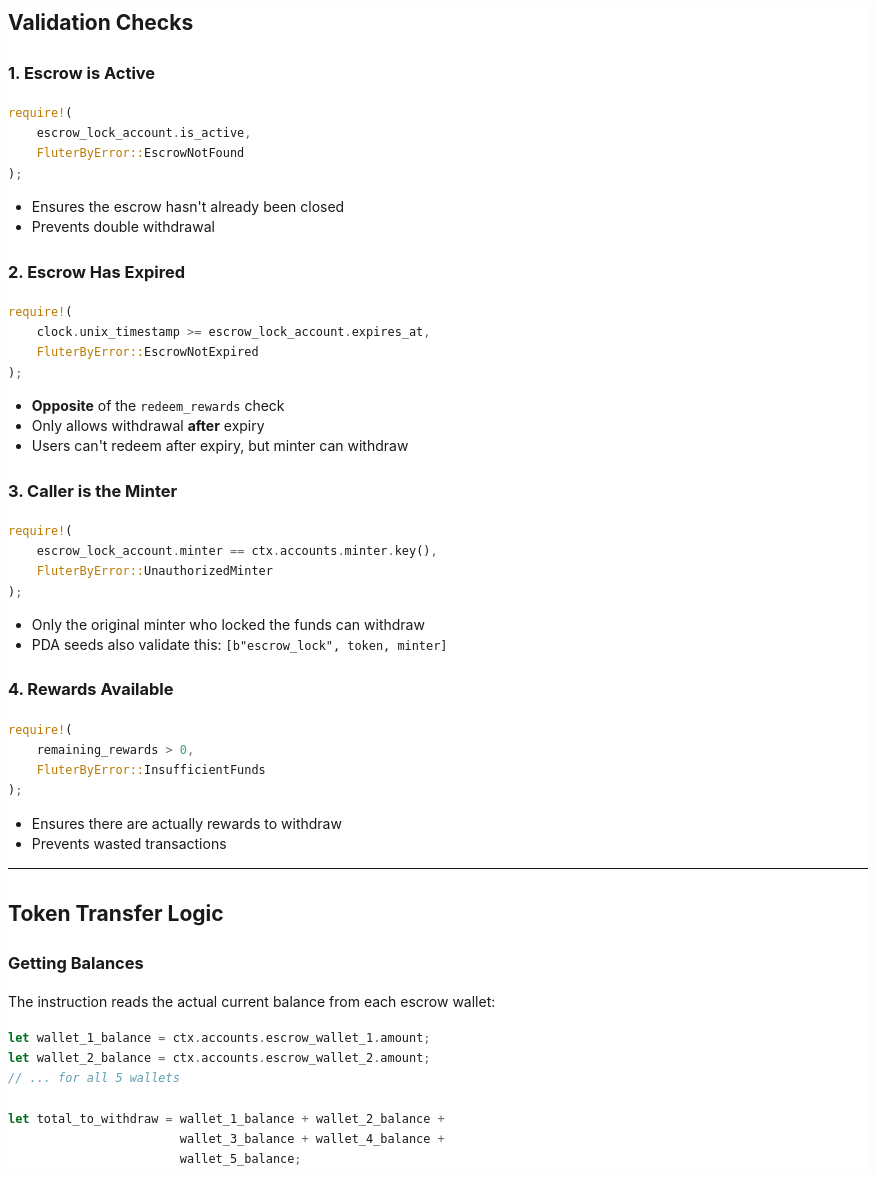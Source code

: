 
## Validation Checks

### 1. Escrow is Active
```rust
require!(
    escrow_lock_account.is_active,
    FluterByError::EscrowNotFound
);
```
- Ensures the escrow hasn't already been closed
- Prevents double withdrawal

### 2. Escrow Has Expired
```rust
require!(
    clock.unix_timestamp >= escrow_lock_account.expires_at,
    FluterByError::EscrowNotExpired
);
```
- **Opposite** of the `redeem_rewards` check
- Only allows withdrawal **after** expiry
- Users can't redeem after expiry, but minter can withdraw

### 3. Caller is the Minter
```rust
require!(
    escrow_lock_account.minter == ctx.accounts.minter.key(),
    FluterByError::UnauthorizedMinter
);
```
- Only the original minter who locked the funds can withdraw
- PDA seeds also validate this: `[b"escrow_lock", token, minter]`

### 4. Rewards Available
```rust
require!(
    remaining_rewards > 0,
    FluterByError::InsufficientFunds
);
```
- Ensures there are actually rewards to withdraw
- Prevents wasted transactions

---

## Token Transfer Logic

### Getting Balances
The instruction reads the actual current balance from each escrow wallet:
```rust
let wallet_1_balance = ctx.accounts.escrow_wallet_1.amount;
let wallet_2_balance = ctx.accounts.escrow_wallet_2.amount;
// ... for all 5 wallets

let total_to_withdraw = wallet_1_balance + wallet_2_balance + 
                        wallet_3_balance + wallet_4_balance + 
                        wallet_5_balance;
```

• **What you need to do**:
When a line of the records includes "accounts", that line belongs in the answer.

• **Answer section**:
    escrow_lock_account.minter == ctx.accounts.minter.key(),
let wallet_1_balance = ctx.accounts.escrow_wallet_1.amount;
let wallet_2_balance = ctx.accounts.escrow_wallet_2.amount;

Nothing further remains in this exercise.